Türkiye hareketli bir ülke.
Sürekli yeni bir gündemi var.
Gündemdeki konular yıllarca çözülmeden ertesi güne bırakıldığından, bazen çözüm için “toptancılık” yöntemi uygulanıyor.
- “Toptancı” çözüm modeli “devletçi” modeldir.
- “Sapla saman” karıştırılır.
- “Kuru ile yaş” karıştırılır.
- “Haklı ile haksız” karıştırılır.
- “Doğru ile yanlış” karıştırılır.
- “İyi ile kötü” karıştırılır.
Farkına varamazsınız.
Arada “mazlum ve masum” halk eziliverir.
Türkiye Cumhuriyeti’nin temel sorunu “sosyoliktir.”
Ve Anayasal kökenlidir.
Bilindiği gibi Anayasa’nın değiştirilemez maddelerinden olan “…demokratik, laik ve sosyal bir hukuk devleti” ifadesi stratejik bir önem taşıyor.
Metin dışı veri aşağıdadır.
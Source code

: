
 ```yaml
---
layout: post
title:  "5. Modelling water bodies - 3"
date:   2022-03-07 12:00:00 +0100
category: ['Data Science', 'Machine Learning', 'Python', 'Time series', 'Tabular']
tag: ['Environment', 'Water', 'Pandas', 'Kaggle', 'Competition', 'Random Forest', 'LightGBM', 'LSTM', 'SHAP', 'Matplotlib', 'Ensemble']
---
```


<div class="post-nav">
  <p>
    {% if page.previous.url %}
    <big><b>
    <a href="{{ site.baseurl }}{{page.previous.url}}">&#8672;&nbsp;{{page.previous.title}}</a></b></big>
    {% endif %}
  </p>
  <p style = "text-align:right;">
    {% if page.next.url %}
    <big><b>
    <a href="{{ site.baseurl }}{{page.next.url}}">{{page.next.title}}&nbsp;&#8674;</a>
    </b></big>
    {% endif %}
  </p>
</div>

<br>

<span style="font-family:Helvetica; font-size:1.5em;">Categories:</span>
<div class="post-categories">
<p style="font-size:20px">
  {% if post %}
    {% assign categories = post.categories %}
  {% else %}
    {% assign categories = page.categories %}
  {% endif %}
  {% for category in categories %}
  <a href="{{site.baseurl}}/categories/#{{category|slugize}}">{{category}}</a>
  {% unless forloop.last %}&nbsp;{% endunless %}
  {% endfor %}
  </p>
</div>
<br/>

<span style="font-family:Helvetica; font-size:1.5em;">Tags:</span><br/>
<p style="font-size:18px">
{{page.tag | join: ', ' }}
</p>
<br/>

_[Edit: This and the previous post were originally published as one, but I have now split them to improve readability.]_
Tüm siyasi tartışmalarda tarflardan bir kesimi, sürekli; “Türkiye Cumhuriyeti demokratik, laik ve sosyal bir hukuk devletidir” kalıbını kullanıyor; taraşardan bir kesimi ise “Laik, demokratik, sosyal bir hukuk devleti” kalıbını kullanıyor.
Daha önce de yazdığımız gibi Anayasa’daki orijinal kalıp “Demokratik, laik ve sosyal bir hukuk devleti” kalıbıdır.
Bize göre bu kalıptaki kavram dizilişi önem sırasına göre dizayn edilmiştir.
Demokratik, laik… diye söze başlayanlar; “Demokrasi olmadan halkın iradesi yaşama geçemez, laiklik olmaz, sosyal devlet olmaz, hukuk devleti olmaz” demek istiyorlarsa, bu doğru değildir.
Laik, demokratik… diye söze başlayanlar; “Laiklik olmadan demokrasi olmaz, sosyal devlet olmaz, hukuk devleti olmaz” demek istiyorlarsa, bu da doğru değildir.
O halde sorun nerede?
Sorun “ön yargılarda”dır.
Demokratik, laik… diye çerçeve hazırlayanların,
“Mevcut Anayasa ile demokratik bir yapı kurulamayacağını bilmeleri gerekir.
Laik, demokratik diye çerçeve hazırlayanların, mevcut Anayasa ile laik bir devletin yapılamayacağını anlamaları gerekir.
Çözüm için,
Önce Anayasadaki kalıbı doğru kullanmalıyız.
Sonra da;
“Türkçe bilim dili değildir” diyen YÖK başkanlığı yapmış insanlarımızın, bu “kökten Amerikancı” yaklaşımları, sonra “ben Amerikancıyım” diye nüksettiğinde şaşırmamalıyız.
“Türk kimliği” ile “Türk ırkı” arasındaki farkı anlayamadan politikaya soyunup devleti yönetmeye kalkanlara şaşırmamalıyız.
Yahudiliğin bir ırk, Museviliğin bir dini simgelediğini algılamamış sözde bilim adamlarının antisemitizmi yorumlamalarına şaşırmamalıyız.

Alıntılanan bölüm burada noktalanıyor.